# Introducing: xW, xBABIP, xLOB%, xHR/FB, and more

Alright guys, prepare yourselves for stat overload. I’m about to introduce 12 new stats that will help us better understand pitchers. Now I know that 12 sounds like a lot, but don’t worry too much — most of them are related to stats you’re already familiar with and/or come in pairs. I’ll explain everything as plainly as I can (while leaving enough of the guts in there for people who care), and if you have any questions, I’ll be happy to answer them.

### Where we’re at

As it stands now, many fantasy analysts are starting to make use of stats like BABIP and HR/FB, but the analysis often goes something like, “Player A has a .315 BABIP and 15% HR/FB. He is getting unlucky and both will regress toward league average.” There’s nothing wrong with this — it will usually be correct — but I think we can take things a little further. After all, not all pitchers should be expected to post an exactly league average BABIP or HR/FB or LOB%.

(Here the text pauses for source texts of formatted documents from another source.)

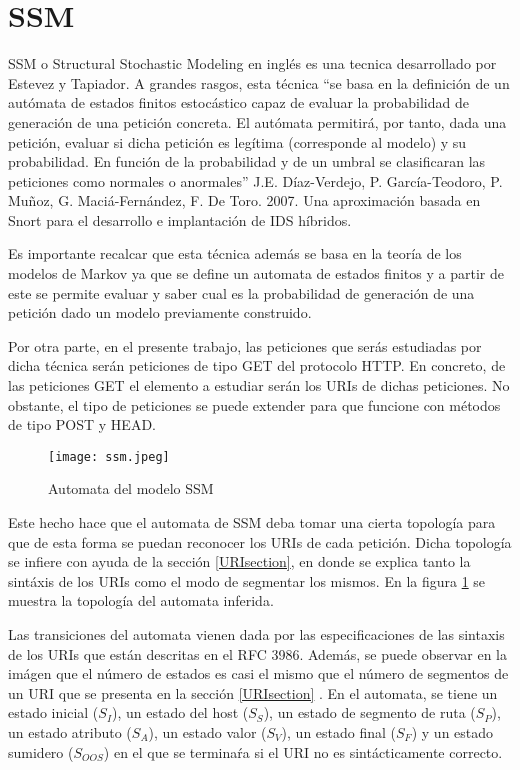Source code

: \section{SSM}

SSM o Structural Stochastic Modeling en ingl\'es es una tecnica desarrollado por Estevez y Tapiador. A grandes rasgos, esta t\'ecnica “se basa en la definición de un autómata de estados finitos estocástico capaz de evaluar la probabilidad de generación de una petición concreta. El autómata permitirá, por tanto, dada una petición, evaluar si dicha petición es legítima (corresponde al modelo) y su probabilidad. En función de la probabilidad y de un umbral se clasificaran las peticiones como normales o anormales” J.E. Díaz-Verdejo, P. García-Teodoro, P. Muñoz, G. Maciá-Fernández, F. De Toro. 2007. Una aproximación basada en Snort para el desarrollo e implantación de IDS híbridos.

Es importante recalcar que esta t\'ecnica adem\'as se basa en la teor\'ia de los modelos de Markov ya que se define un automata de estados finitos y a partir de este se permite evaluar y saber cual es la probabilidad de generaci\'on de una petici\'on dado un modelo previamente construido.

Por otra parte, en el presente trabajo, las peticiones que ser\'as estudiadas por dicha t\'ecnica ser\'an peticiones de tipo GET del protocolo HTTP. En concreto, de las peticiones GET el elemento a estudiar ser\'an los URIs de dichas peticiones. No obstante, el tipo de peticiones se puede extender para que funcione con m\'etodos de tipo POST y HEAD. 

\begin{figure}

  \texttt{[image: ssm.jpeg]}
  \caption{Automata del modelo SSM}
  \label{fig:ssm}

\end{figure}

Este hecho hace que el automata de SSM deba tomar una cierta topolog\'ia para que de esta forma se puedan reconocer los URIs de cada petici\'on. Dicha topolog\'ia se infiere con ayuda de la sección \ref{URIsection}, en donde se explica tanto la sint\'axis de los URIs como el modo de segmentar los mismos. En la figura \ref{fig:ssm} se muestra la topolog\'ia del automata inferida.

Las transiciones del automata vienen dada por las especificaciones de las sintaxis de los URIs que est\'an descritas en el RFC 3986. Adem\'as, se puede observar en la im\'agen que el n\'umero de estados es casi el mismo que el n\'umero de segmentos de un URI que se presenta en la secci\'on \ref{URIsection} . En el automata, se tiene un estado inicial ($S_{I}$), un estado del host ($S_{S}$), un estado de segmento de ruta ($S_{P}$), un estado atributo ($S_{A}$), un estado valor ($S_{V}$), un estado final ($S_{F}$) y un estado sumidero ($S_{OOS}$) en el que se termina\'ra si el URI no es sint\'acticamente correcto.

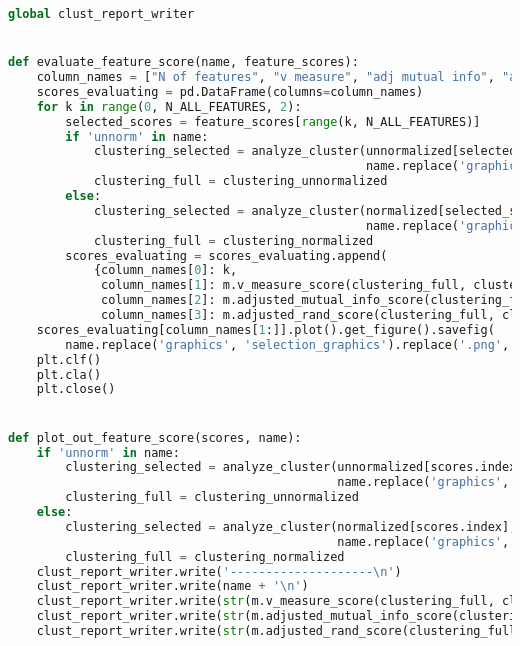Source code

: \begin{lstlisting}[columns=fullflexible,language=Python]
global clust_report_writer


def evaluate_feature_score(name, feature_scores):
    column_names = ["N of features", "v measure", "adj mutual info", "adj rand score"]
    scores_evaluating = pd.DataFrame(columns=column_names)
    for k in range(0, N_ALL_FEATURES, 2):
        selected_scores = feature_scores[range(k, N_ALL_FEATURES)]
        if 'unnorm' in name:
            clustering_selected = analyze_cluster(unnormalized[selected_scores.columns],
                                                  name.replace('graphics', 'selection_graphics'), True)
            clustering_full = clustering_unnormalized
        else:
            clustering_selected = analyze_cluster(normalized[selected_scores.columns],
                                                  name.replace('graphics', 'selection_graphics'), True)
            clustering_full = clustering_normalized
        scores_evaluating = scores_evaluating.append(
            {column_names[0]: k,
             column_names[1]: m.v_measure_score(clustering_full, clustering_selected),
             column_names[2]: m.adjusted_mutual_info_score(clustering_full, clustering_selected),
             column_names[3]: m.adjusted_rand_score(clustering_full, clustering_selected)}, ignore_index=True)
    scores_evaluating[column_names[1:]].plot().get_figure().savefig(
        name.replace('graphics', 'selection_graphics').replace('.png', '_evaluated.png'))
    plt.clf()
    plt.cla()
    plt.close()


def plot_out_feature_score(scores, name):
    if 'unnorm' in name:
        clustering_selected = analyze_cluster(unnormalized[scores.index],
                                              name.replace('graphics', 'dendrograms'))
        clustering_full = clustering_unnormalized
    else:
        clustering_selected = analyze_cluster(normalized[scores.index],
                                              name.replace('graphics', 'dendrograms'))
        clustering_full = clustering_normalized
    clust_report_writer.write('--------------------\n')
    clust_report_writer.write(name + '\n')
    clust_report_writer.write(str(m.v_measure_score(clustering_full, clustering_selected)) + '\n')
    clust_report_writer.write(str(m.adjusted_mutual_info_score(clustering_full, clustering_selected)) + '\n')
    clust_report_writer.write(str(m.adjusted_rand_score(clustering_full, clustering_selected)) + '\n')



\end{lstlisting}
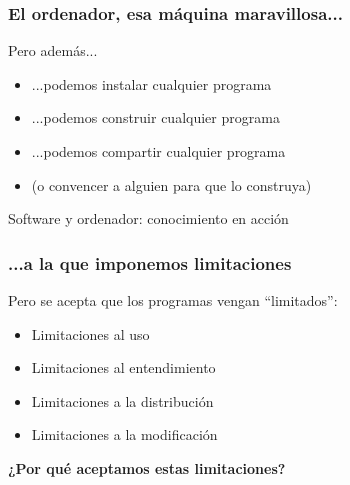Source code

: \documentclass[17pt,aspectratio=169]{beamer}
\begin{document}

\begin{frame}
\frametitle{El ordenador, esa máquina maravillosa...}

Pero además...

\begin{itemize}
\item ...podemos instalar cualquier programa
\item ...podemos construir cualquier programa
\item ...podemos compartir cualquier programa
\item (o convencer a alguien para que lo construya)
\end{itemize}

\vspace{.2cm}

\begin{center}
Software y ordenador: conocimiento en acción
\end{center}
\end{frame}


\begin{frame}
\frametitle{...a la que imponemos limitaciones}

Pero se acepta que los programas vengan ``limitados'':

\vspace{.2cm}

\begin{itemize}
\item Limitaciones al uso
\item Limitaciones al entendimiento
\item Limitaciones a la distribución
\item Limitaciones a la modificación
\end{itemize}

\end{frame}


\begin{frame}

\begin{center}
\textbf{\Huge ¿Por qué aceptamos estas limitaciones?}
\end{center}
\end{frame}

\end{document}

For example, a pitcher’s home park will effect his HR/FB, so a guy throwing half his games in Coors should be expected to have a higher HR/FB than a guy who plays in PETCO. We also know that ground balls become hits at a higher rate than fly balls, so groundball pitchers should be expected to have a higher BABIP than flyball pitchers. These are the kinds of things that my new stats will try to account for. So, without further ado, here they are:

### 12 new pitching stats

**xBABIP**: While we often say that a pitcher has little control over his BABIP — and this is true — they do not relinquish all control. Most importantly, we know that a pitcher has a lot of control over his groundballs and flyballs, a good amount of control over his pop-ups, and little control over his line drives. To calculate xBABIP, we first neutralize line-drive rate and adjust the other three rates accordingly (like we do to calculate xGB%). Then we assume a league average rate of hits on all types of batted balls. Add up those hits, and we can calculate an expected BABIP.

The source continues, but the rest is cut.